WHAT YOU WILL DO
Show every line in the entries below where the word "porque" appears.

+--

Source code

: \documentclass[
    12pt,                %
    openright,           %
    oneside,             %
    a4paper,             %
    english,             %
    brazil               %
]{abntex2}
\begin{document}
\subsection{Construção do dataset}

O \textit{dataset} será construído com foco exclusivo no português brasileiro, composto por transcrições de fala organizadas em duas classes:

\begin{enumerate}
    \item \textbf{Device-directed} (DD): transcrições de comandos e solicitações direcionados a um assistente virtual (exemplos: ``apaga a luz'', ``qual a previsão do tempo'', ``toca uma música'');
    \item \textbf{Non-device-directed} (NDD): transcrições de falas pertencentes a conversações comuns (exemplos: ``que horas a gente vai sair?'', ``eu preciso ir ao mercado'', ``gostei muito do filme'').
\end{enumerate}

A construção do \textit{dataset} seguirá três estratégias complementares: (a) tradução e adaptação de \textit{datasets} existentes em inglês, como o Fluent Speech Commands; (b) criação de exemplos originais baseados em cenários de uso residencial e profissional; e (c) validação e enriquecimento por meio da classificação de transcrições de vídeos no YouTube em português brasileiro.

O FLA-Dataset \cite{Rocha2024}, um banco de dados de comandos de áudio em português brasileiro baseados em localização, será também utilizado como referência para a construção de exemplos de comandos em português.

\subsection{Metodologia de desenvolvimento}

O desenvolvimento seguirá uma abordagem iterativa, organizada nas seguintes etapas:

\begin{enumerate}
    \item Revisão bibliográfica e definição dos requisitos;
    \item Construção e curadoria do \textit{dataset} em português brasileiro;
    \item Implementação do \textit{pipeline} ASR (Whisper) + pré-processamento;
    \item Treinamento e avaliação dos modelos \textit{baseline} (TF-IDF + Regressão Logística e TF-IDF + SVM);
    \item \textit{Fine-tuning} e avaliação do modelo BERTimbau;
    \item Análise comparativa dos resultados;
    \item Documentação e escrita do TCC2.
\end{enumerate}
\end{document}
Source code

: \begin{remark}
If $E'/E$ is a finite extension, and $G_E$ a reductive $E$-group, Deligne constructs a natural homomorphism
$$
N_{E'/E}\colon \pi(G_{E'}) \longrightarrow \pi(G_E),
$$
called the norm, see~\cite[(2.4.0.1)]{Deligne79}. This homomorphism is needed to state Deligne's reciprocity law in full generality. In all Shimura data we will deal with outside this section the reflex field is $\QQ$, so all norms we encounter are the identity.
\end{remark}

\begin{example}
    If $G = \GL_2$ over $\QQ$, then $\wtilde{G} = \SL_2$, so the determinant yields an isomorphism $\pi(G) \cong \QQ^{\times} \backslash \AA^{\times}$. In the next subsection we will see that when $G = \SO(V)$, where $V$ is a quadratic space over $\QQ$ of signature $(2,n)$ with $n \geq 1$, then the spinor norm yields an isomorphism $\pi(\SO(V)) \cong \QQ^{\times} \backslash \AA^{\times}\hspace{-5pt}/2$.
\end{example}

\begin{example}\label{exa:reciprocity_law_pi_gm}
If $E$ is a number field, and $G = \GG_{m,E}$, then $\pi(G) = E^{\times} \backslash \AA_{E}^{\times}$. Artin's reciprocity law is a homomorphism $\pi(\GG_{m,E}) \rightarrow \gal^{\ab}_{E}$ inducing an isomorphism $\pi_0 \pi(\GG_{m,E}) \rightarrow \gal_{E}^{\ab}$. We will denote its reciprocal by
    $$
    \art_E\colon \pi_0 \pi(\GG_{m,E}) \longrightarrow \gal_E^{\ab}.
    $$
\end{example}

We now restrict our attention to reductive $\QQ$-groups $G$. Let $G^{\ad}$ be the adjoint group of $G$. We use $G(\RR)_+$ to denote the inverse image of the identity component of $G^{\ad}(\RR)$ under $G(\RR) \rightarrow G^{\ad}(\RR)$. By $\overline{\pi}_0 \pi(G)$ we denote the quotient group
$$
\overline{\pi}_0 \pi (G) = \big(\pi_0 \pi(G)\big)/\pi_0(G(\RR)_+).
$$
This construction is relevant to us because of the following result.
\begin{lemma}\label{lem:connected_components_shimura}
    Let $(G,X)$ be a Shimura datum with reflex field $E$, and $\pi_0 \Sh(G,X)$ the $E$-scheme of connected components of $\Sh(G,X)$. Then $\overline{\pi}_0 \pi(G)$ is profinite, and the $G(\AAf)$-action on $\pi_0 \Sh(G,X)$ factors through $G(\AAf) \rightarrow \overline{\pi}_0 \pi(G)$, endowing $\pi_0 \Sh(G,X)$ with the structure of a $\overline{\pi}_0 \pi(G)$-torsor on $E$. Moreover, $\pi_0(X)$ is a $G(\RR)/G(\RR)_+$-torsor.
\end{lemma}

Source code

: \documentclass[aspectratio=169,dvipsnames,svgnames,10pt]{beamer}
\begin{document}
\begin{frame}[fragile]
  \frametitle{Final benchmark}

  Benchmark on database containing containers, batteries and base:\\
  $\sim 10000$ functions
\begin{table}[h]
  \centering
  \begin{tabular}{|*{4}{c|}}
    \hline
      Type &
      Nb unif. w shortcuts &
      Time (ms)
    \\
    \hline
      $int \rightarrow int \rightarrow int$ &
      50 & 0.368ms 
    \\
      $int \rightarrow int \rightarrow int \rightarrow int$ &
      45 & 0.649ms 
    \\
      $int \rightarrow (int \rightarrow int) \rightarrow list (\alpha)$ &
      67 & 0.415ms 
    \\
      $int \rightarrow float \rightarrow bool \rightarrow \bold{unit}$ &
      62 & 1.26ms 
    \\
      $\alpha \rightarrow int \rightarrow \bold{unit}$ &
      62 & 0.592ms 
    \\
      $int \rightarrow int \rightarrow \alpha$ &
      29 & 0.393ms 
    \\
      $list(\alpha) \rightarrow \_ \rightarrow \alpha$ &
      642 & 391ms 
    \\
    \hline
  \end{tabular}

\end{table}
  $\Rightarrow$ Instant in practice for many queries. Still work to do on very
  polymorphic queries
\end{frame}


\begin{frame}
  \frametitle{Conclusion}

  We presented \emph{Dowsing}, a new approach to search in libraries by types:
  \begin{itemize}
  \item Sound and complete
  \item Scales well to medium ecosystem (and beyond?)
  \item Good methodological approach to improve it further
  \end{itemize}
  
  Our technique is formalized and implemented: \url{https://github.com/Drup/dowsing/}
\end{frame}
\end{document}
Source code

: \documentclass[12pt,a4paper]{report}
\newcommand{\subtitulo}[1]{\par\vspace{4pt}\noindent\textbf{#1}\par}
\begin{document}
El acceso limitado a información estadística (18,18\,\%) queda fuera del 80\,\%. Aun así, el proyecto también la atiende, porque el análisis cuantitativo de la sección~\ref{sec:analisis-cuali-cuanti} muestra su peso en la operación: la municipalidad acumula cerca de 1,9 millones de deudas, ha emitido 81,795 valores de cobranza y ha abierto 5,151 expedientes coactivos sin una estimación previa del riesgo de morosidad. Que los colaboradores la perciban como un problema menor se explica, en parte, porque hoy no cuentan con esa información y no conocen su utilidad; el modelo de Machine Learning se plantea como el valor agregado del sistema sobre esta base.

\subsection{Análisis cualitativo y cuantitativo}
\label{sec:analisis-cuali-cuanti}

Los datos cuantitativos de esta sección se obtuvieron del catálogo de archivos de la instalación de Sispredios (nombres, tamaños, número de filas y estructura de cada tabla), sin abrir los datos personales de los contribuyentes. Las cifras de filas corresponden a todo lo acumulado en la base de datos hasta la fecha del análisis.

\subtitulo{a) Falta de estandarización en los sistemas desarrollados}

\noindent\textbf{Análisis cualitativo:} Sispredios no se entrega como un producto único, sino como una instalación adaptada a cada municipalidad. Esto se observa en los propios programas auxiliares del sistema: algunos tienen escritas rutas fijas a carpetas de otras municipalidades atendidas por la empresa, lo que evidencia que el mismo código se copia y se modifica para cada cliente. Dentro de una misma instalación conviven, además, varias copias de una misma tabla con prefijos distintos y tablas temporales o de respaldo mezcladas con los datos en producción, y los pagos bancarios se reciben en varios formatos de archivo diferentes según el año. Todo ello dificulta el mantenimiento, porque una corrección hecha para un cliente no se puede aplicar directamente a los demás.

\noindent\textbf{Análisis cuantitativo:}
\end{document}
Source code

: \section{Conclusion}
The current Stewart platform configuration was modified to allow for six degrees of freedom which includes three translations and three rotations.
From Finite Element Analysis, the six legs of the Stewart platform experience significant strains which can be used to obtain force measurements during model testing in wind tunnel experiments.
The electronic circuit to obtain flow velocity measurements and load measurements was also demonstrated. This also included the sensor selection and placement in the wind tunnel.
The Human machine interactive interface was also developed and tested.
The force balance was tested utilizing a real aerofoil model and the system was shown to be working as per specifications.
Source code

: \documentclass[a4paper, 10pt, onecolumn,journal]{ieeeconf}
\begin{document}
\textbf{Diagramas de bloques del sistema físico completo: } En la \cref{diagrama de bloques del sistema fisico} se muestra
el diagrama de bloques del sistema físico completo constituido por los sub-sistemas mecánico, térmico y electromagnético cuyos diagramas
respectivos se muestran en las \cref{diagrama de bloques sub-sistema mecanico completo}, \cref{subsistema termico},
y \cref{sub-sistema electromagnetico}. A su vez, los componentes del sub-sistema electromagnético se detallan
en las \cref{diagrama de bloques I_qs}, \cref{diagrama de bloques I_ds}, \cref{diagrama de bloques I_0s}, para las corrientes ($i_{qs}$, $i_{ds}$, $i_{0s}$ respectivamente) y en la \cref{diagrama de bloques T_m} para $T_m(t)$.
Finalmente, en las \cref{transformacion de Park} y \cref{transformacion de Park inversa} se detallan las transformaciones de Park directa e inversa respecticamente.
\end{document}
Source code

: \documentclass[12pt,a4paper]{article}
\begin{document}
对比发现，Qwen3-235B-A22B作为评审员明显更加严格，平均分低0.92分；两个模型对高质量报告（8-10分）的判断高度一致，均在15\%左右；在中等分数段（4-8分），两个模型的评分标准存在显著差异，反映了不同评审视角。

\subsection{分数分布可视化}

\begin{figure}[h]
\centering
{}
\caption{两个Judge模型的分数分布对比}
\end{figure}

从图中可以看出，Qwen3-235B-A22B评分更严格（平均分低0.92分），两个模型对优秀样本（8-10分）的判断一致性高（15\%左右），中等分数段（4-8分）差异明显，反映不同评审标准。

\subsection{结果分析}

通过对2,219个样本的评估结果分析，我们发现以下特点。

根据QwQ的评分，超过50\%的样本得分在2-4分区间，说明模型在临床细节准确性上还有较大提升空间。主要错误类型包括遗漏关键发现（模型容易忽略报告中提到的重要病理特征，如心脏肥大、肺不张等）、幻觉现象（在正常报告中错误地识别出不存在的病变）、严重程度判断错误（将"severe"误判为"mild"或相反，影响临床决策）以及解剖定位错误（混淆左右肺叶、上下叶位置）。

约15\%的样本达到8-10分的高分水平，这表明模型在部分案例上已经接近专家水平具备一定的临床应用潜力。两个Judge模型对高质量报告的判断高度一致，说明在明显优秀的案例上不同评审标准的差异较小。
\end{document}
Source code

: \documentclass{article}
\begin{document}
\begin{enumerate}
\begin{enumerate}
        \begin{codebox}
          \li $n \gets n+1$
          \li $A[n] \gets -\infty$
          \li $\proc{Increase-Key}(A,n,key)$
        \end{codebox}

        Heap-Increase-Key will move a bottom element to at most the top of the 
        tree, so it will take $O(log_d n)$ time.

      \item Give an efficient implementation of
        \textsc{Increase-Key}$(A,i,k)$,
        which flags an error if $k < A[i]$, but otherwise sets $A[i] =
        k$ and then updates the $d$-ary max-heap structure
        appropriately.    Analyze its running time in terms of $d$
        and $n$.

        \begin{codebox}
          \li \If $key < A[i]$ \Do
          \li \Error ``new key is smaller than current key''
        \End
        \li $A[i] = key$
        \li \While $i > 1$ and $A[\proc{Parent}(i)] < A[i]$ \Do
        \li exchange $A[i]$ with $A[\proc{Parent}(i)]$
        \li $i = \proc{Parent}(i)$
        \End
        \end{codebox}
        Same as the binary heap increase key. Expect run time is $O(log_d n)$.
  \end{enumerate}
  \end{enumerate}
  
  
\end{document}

+--

EXERCISE SOLUTION
El acceso limitado a información estadística (18,18\,\%) queda fuera del 80\,\%. Aun así, el proyecto también la atiende, porque el análisis cuantitativo de la sección~\ref{sec:analisis-cuali-cuanti} muestra su peso en la operación: la municipalidad acumula cerca de 1,9 millones de deudas, ha emitido 81,795 valores de cobranza y ha abierto 5,151 expedientes coactivos sin una estimación previa del riesgo de morosidad. Que los colaboradores la perciban como un problema menor se explica, en parte, porque hoy no cuentan con esa información y no conocen su utilidad; el modelo de Machine Learning se plantea como el valor agregado del sistema sobre esta base.
\noindent\textbf{Análisis cualitativo:} Sispredios no se entrega como un producto único, sino como una instalación adaptada a cada municipalidad. Esto se observa en los propios programas auxiliares del sistema: algunos tienen escritas rutas fijas a carpetas de otras municipalidades atendidas por la empresa, lo que evidencia que el mismo código se copia y se modifica para cada cliente. Dentro de una misma instalación conviven, además, varias copias de una misma tabla con prefijos distintos y tablas temporales o de respaldo mezcladas con los datos en producción, y los pagos bancarios se reciben en varios formatos de archivo diferentes según el año. Todo ello dificulta el mantenimiento, porque una corrección hecha para un cliente no se puede aplicar directamente a los demás.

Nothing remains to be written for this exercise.